Participants were recruited from an online crowd-sourcing website (www.prolific.ac; Palan & Schitter, 2018). We aimed at a minimum sample 2.5 times the size of the original study (152 × 2.5 = N of 380), following Simonsohn (2015). The study was only advertised to potential participants who stated, when they enrolled with the crowd-sourcing website, that they were heterosexual students. Participants were paid £1 for their contribution to the study, leading to N = 404. This sample was supplemented with a small online sample who were recruited via social media and word of mouth (N = 52). We merged both samples for analyses (N = 456; 278 women). The majority were current students (81%) and in a relationship (61%). The mean age was 23.34 years (SD = 4.10 years, range = 18–56 years).

Materials

The materials followed Study 1, with the minor exceptions described below. We no longer included the IoS.

Jealousy scenario

The scenario was the same as Study 1 and Dijkstra and Buunk (1998).

Dominance manipulation

The only deviation from Study 1 was that the vignette referred to “University” rather than the specific university named in Study 1.

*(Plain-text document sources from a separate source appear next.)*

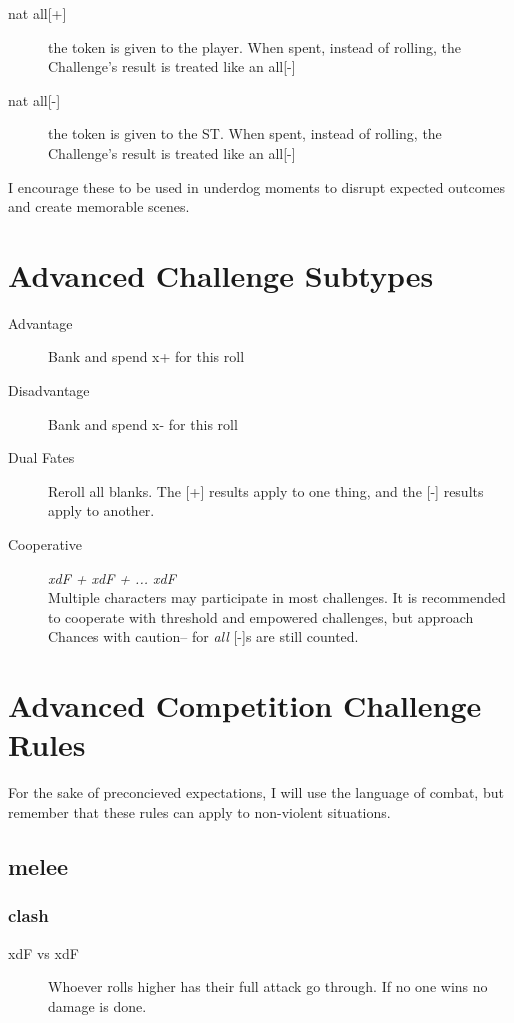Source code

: \documentclass[statementpaper,oneside,article,12pt]{memoir}
\begin{document}
	\begin{description}
		\item[nat all{[+]}] the token is given to the player. When spent, instead of rolling, the Challenge's result is treated like an all[-] 
		\item[nat all{[-]}] the token is given to the ST. When spent, instead of rolling, the Challenge's result is treated like an all[-] 
	\end{description}
	
	I encourage these to be used in underdog moments to disrupt expected outcomes and create memorable scenes.
	
	
	\section*{Advanced Challenge Subtypes}
	
	\begin{description}
		\item[Advantage] Bank and spend x+ for this roll
		\item[Disadvantage] Bank and spend x- for this roll
		\item[Dual Fates] Reroll all blanks. The [+] results apply to one thing, and the [-] results apply to another.
		\item[Cooperative] \textit{xdF + xdF + ... xdF}\\Multiple characters may participate in most challenges. It is recommended to cooperate with threshold and empowered challenges, but approach Chances with caution-- for \textit{all} [-]s are still counted.
	\end{description}
		
		
	\section{Advanced Competition Challenge Rules}
	For the sake of preconcieved expectations, I will use the language of combat, but remember that these rules can apply to non-violent situations.
	\subsection{melee}
	\subsubsection{clash}
	\begin{description}
		\item[xdF vs xdF] 
		  Whoever rolls higher has their full attack go through. If no one wins no damage is done. 
	\end{description}
\end{document}
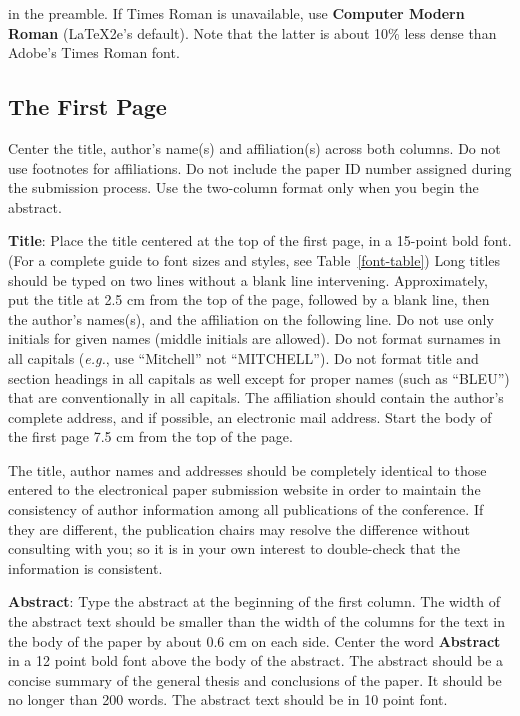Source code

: in the preamble. If Times Roman is unavailable, use {\bf Computer Modern Roman} (\LaTeX2e{}'s default).  Note that the latter is about
  10\% less dense than Adobe's Times Roman font.

\subsection{The First Page}
\label{ssec:first}

Center the title, author's name(s) and affiliation(s) across both columns. Do not use footnotes for affiliations. Do not include the paper ID number assigned during the submission process. Use the two-column format only when you begin the abstract.

{\bf Title}: Place the title centered at the top of the first page, in a 15-point bold font. (For a complete guide to font sizes and styles, see Table~\ref{font-table}) Long titles should be typed on two lines without a blank line intervening. Approximately, put the title at 2.5 cm from the top of the page, followed by a blank line, then the author's names(s), and the affiliation on the following line. Do not use only initials for given names (middle initials are allowed). Do not format surnames in all capitals ({\em e.g.}, use ``Mitchell'' not ``MITCHELL'').  Do not format title and section headings in all capitals as well except for proper names (such as ``BLEU'') that are conventionally in all capitals.  The affiliation should contain the author's complete address, and if possible, an electronic mail address. Start the body of the first page 7.5 cm from the top of the page.

The title, author names and addresses should be completely identical to those entered to the electronical paper submission website in order to maintain the consistency of author information among all publications of the conference. If they are different, the publication chairs may resolve the difference without consulting with you; so it is in your own interest to double-check that the information is consistent.

{\bf Abstract}: Type the abstract at the beginning of the first column. The width of the abstract text should be smaller than the width of the columns for the text in the body of the paper by about 0.6 cm on each side. Center the word {\bf Abstract} in a 12 point bold font above the body of the abstract. The abstract should be a concise summary of the general thesis and conclusions of the paper. It should be no longer than 200 words. The abstract text should be in 10 point font.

Attractiveness manipulation via photos

We used photos from the Radboud Faces Database (Langner et al., 2010), which provides standardized photos prerated for attractiveness on a 5-point scale. We converted the ratings to a 7-point scale so that ratings were comparable with those used in the original study and selected faces so that the high- and low-attractiveness faces differed identically between the genders. The stimuli selected were all White and had a neutral expression (Rafd090_21_Caucasian_male_neutral_frontal.jpg, Rafd090_22_Caucasian_female_neutral_frontal.jpg, Rafd090_30_Caucasian_male_neutral_frontal.jpg, Rafd090_37_Caucasian_female_neutral_frontal.jpg). Crucially, the difference between the unattractive and attractive photos was identical (2.38 points on the 7-point scale) for men (mean ratings of 5.3 and 2.9) and women (mean ratings of 4.9 and 2.5). Further details can be found on the OSF (https://osf.io/wd7zv/).

Mate value

The six items formed a highly reliable scale (Cronbach’s α = .91; 95% CI = [.89, .92]).

Procedure

The procedure was the same as Study 1, with the exception that we no longer included the IoS, and that different populations were recruited.

Results

Manipulation checks

Attractiveness

Replicating Dijkstra and Buunk (1998), a 2 × 2 ANOVA (high vs. low rival attractiveness; high vs. low rival dominance) on men’s ratings revealed a significant main effect of manipulated rival attractiveness on perceived rival attractiveness, F(1, 174) = 88.88, p < .0001, $η_{g}^{2} = . 34 .$ Men rated the attractive rival as more attractive (M = 4.06, SD= 1.18, original M = 2.59) than the unattractive rival (M= 5.52, SD = 0.96, original M = 4.92). Dominant rivals were also perceived as more attractive, F(1, 174) = 15.86, p < .001, $η_{g}^{2} = . 08,$ although this effect was more than 4 times smaller than the effect of attractiveness on perceived attractiveness. The interaction was not statistically significant, F(1, 174) = 0.36, p = .547, $η_{g}^{2} < . 01 .$ Similarly, we found that in the male sample, a 2 (rival physical attractiveness) × 2 (rival dominance) ANOVA on perceived rival attractiveness compared with oneself supported a significant main effect of the attractiveness manipulation, F(1, 174) = 31.99, p < .001, $η_{g}^{2} = . 16,$ and a main effect of the dominance manipulation, F(1, 174) = 7.64, p = .006, $η_{g}^{2} = . 04 .$ The interaction effect was not statistically significant, F(1, 174) = 0.89, p = .348, $η_{g}^{2} < . 01 .$ Again, the effect was roughly fourfold for the attractiveness manipulation as opposed to the dominance manipulation. Thus, we can conclude that the manipulation was successful: compared with themselves, men rated the attractive rival as more attractive (M = 4.23, SD = 1.41, original study: M = 2.82) than the unattractive rival (M = 5.40, SD = 1.41, original study: M = 5.61).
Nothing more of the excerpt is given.